* [ASSIGNMENT]:
Copy every line in the records below that contains the word "label".

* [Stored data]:
○ ○ ○
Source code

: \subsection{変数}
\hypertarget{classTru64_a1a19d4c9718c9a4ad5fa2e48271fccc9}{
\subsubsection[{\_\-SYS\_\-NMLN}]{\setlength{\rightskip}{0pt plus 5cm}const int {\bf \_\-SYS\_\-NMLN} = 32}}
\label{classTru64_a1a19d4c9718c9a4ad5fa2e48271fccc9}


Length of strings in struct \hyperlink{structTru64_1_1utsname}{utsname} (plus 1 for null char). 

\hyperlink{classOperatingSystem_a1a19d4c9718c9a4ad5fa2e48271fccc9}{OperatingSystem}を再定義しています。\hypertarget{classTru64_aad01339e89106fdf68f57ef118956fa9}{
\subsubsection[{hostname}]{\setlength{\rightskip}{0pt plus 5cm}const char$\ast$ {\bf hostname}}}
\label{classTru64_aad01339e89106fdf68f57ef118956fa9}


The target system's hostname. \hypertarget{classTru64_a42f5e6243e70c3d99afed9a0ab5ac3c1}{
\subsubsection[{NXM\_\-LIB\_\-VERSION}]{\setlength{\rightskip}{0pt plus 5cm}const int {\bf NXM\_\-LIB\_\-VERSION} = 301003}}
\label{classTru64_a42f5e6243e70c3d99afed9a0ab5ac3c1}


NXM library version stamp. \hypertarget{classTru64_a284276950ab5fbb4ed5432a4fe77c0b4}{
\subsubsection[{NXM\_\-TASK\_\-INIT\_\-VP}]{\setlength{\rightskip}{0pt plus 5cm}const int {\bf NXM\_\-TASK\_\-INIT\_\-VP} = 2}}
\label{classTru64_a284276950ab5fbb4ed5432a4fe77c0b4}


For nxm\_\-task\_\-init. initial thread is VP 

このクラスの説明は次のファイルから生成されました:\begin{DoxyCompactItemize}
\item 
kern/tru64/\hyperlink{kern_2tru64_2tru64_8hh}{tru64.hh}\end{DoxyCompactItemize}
○ ○ ○
* [RESPONSE]:
\label{classTru64_a1a19d4c9718c9a4ad5fa2e48271fccc9}
\label{classTru64_aad01339e89106fdf68f57ef118956fa9}
\label{classTru64_a42f5e6243e70c3d99afed9a0ab5ac3c1}
\label{classTru64_a284276950ab5fbb4ed5432a4fe77c0b4}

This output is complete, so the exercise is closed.